Kendall fish hatchery undergoing energy audit, improvements


KENDALL - A red tube spits out puffs of smoke that flow throughout the room. Thoren Rogers watches intently: Where the smoke goes means everything.

The tube, an airflow indicator used to test duct systems in buildings and houses, was just one tool used by Rogers and Barron Heating in an energy audit on the buildings at Kendall Creek Fish Hatchery.

The Department of Fish and Wildlife is preparing to update the hatchery to conserve energy and increase the safety of its old buildings.

The state Legislature provided $71,000 for the audit and upgrades in the 2013-2015 capital budget, department spokesman Craig Bartlett said.

Barron Heating, which has offices in Ferndale and Mount Vernon, performed the audit Jan. 8 and 10 on the four buildings of the hatchery. This included testing the heating devices, the air duct systems and the lighting equipment, said Rogers, who is the division leader for Barron Heating.

The hatchery includes the main hatchery building and three residential homes for seasonal and contracted staff members. These buildings date back to 1948, Rogers said. Buildings of that age often have antiquated electrical and heating systems, malfunctioning air ducts, moisture issues, and even rat and rodent infestations.

"All of the buildings need heating upgrades," Rogers said. "One of the buildings uses a diesel oil furnace, which is quite antiquated."

The other hatchery buildings use baseboard heating, an older, more expensive and less efficient form of heating, Rogers said.

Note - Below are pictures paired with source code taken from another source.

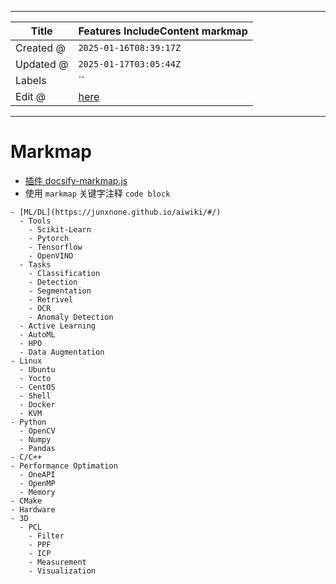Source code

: -----

| Title     | Features IncludeContent markmap                     |
| --------- | --------------------------------------------------- |
| Created @ | `2025-01-16T08:39:17Z`                              |
| Updated @ | `2025-01-17T03:05:44Z`                              |
| Labels    | \`\`                                                |
| Edit @    | [here](https://github.com/junxnone/twiki/issues/38) |

-----

# Markmap

  - [插件 docsify-markmap.js](https://github.com/rcqed/docsify-markmap.js)
  - 使用 `markmap` 关键字注释 `code block`

<!-- end list -->

``` markmap
- [ML/DL](https://junxnone.github.io/aiwiki/#/)
  - Tools
    - Scikit-Learn
    - Pytorch
    - Tensorflow
    - OpenVINO
  - Tasks
    - Classification
    - Detection
    - Segmentation
    - Retrivel
    - OCR
    - Anomaly Detection
  - Active Learning
  - AutoML
  - HPO
  - Data Augmentation
- Linux
  - Ubuntu
  - Yocto
  - CentOS
  - Shell
  - Docker
  - KVM
- Python
  - OpenCV
  - Numpy
  - Pandas
- C/C++
- Performance Optimation
  - OneAPI
  - OpenMP
  - Memory
- CMake
- Hardware
- 3D
  - PCL
    - Filter
    - PPF
    - ICP
    - Measurement
    - Visualization
```
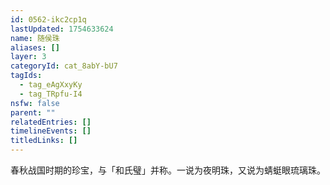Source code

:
 ```yaml
---
id: 0562-ikc2cp1q
lastUpdated: 1754633624
name: 随侯珠
aliases: []
layer: 3
categoryId: cat_8abY-bU7
tagIds:
  - tag_eAgXxyKy
  - tag_TRpfu-I4
nsfw: false
parent: ""
relatedEntries: []
timelineEvents: []
titledLinks: []
---
```


春秋战国时期的珍宝，与「和氏璧」并称。一说为夜明珠，又说为蜻蜓眼琉璃珠。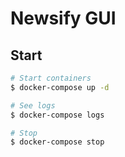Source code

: # Newsify GUI

## Start
```sh
# Start containers
$ docker-compose up -d

# See logs
$ docker-compose logs

# Stop
$ docker-compose stop
```
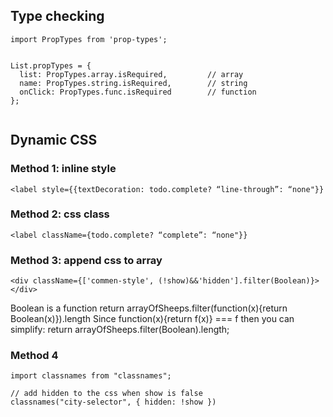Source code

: ## Type checking
```
import PropTypes from 'prop-types';


List.propTypes = {
  list: PropTypes.array.isRequired,         // array
  name: PropTypes.string.isRequired,        // string
  onClick: PropTypes.func.isRequired        // function
};


```

## Dynamic CSS

### Method 1: inline style
```
<label style={{textDecoration: todo.complete? “line-through”: “none"}}
```

### Method 2: css class
```
<label className={todo.complete? “complete”: “none"}}
```

###  Method 3: append css to array
```
<div className={['commen-style', (!show)&&'hidden'].filter(Boolean)}></div>
```
Boolean is a function
return arrayOfSheeps.filter(function(x){return Boolean(x)}).length
Since function(x){return f(x)} === f then you can simplify:
return arrayOfSheeps.filter(Boolean).length;

### Method 4
```
import classnames from "classnames";

// add hidden to the css when show is false
classnames("city-selector", { hidden: !show })
```
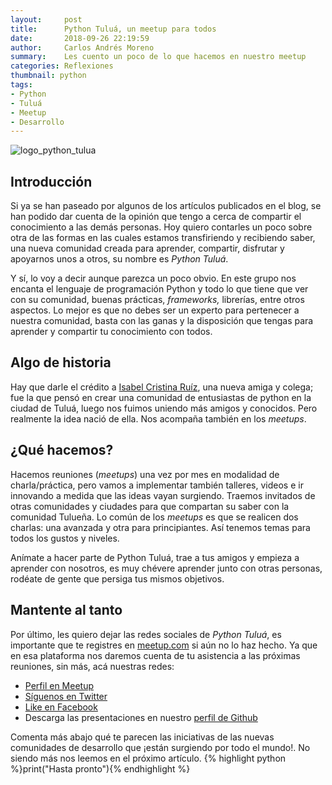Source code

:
 ```yaml
---
layout:     post
title:      Python Tuluá, un meetup para todos
date:       2018-09-26 22:19:59
author:     Carlos Andrés Moreno
summary:    Les cuento un poco de lo que hacemos en nuestro meetup
categories: Reflexiones
thumbnail: python
tags:
- Python
- Tuluá
- Meetup
- Desarrollo
---
```


![logo_python_tulua](https://secure.meetupstatic.com/photos/event/2/7/0/f/600_472869999.jpeg)

## Introducción

Si ya se han paseado por algunos de los artículos publicados en el blog, se han podido dar cuenta de la opinión que tengo a cerca de compartir el conocimiento a las demás personas. Hoy quiero contarles un poco sobre otra de las formas en las cuales estamos transfiriendo y recibiendo saber, una nueva comunidad creada para aprender, compartir, disfrutar y apoyarnos unos a otros, su nombre es _Python Tuluá_.

Y sí, lo voy a decir aunque parezca un poco obvio. En este grupo nos encanta el lenguaje de programación Python y todo lo que tiene que ver con su comunidad, buenas prácticas, _frameworks,_ librerías, entre otros aspectos. Lo mejor es que no debes ser un experto para pertenecer a nuestra comunidad, basta con las ganas y la disposición que tengas para aprender y compartir tu conocimiento con todos.

## Algo de historia

Hay que darle el crédito a [Isabel Cristina Ruíz](https://github.com/iris9112), una nueva amiga y colega; fue la que pensó en crear una comunidad de entusiastas de python en la ciudad de Tuluá, luego nos fuimos uniendo más amigos y conocidos. Pero realmente la idea nació de ella. Nos acompaña también en los _meetups_. 

## ¿Qué hacemos?

Hacemos reuniones (_meetups_) una vez por mes en modalidad de charla/práctica, pero vamos a implementar también talleres, videos e ir innovando a medida que las ideas vayan surgiendo. Traemos invitados de otras comunidades y ciudades para que compartan su saber con la comunidad Tulueña. Lo común de los _meetups_ es que se realicen dos charlas: una avanzada y otra para principiantes. Así tenemos temas para todos los gustos y niveles.

Anímate a hacer parte de Python Tuluá, trae a tus amigos y empieza a aprender con nosotros, es muy chévere aprender junto con otras personas, rodéate de gente que persiga tus mismos objetivos. 

## Mantente al tanto

Por último, les quiero dejar las redes sociales de _Python Tuluá_, es importante que te registres en [meetup.com](https://www.meetup.com/) si aún no lo haz hecho. Ya que en esa plataforma nos daremos cuenta de tu asistencia a las próximas reuniones, sin más, acá nuestras redes:

* [Perfil en Meetup](https://www.meetup.com/es-ES/Python-Tulua/)
* [Síguenos en Twitter](https://twitter.com/pythontulua)
* [Like en Facebook](https://www.facebook.com/pythontulua/)
* Descarga las presentaciones en nuestro [perfil de Github](https://github.com/PythonTulua)

Comenta más abajo qué te parecen las iniciativas de las nuevas comunidades de desarrollo que ¡están surgiendo por todo el mundo!. No siendo más nos leemos en el próximo artículo. {% highlight python %}print("Hasta pronto"){% endhighlight %}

Another concern is rats. The audit found evidence of damage from rodents, although there was nothing crawling around at the time, so it's possible they haven't been there in quite some time, Rogers said.

"Rodents are always a health hazard," Rogers said. "If they found a way in before, there's usually a way in again."

The rodents can damage the air duct systems, which already could be damaged over time, Rogers said. The adhesive used to hold the air ducts together can erode over time, especially in more than 50 years.

When the results of the audit are complete, the department will know exactly what needs to be done.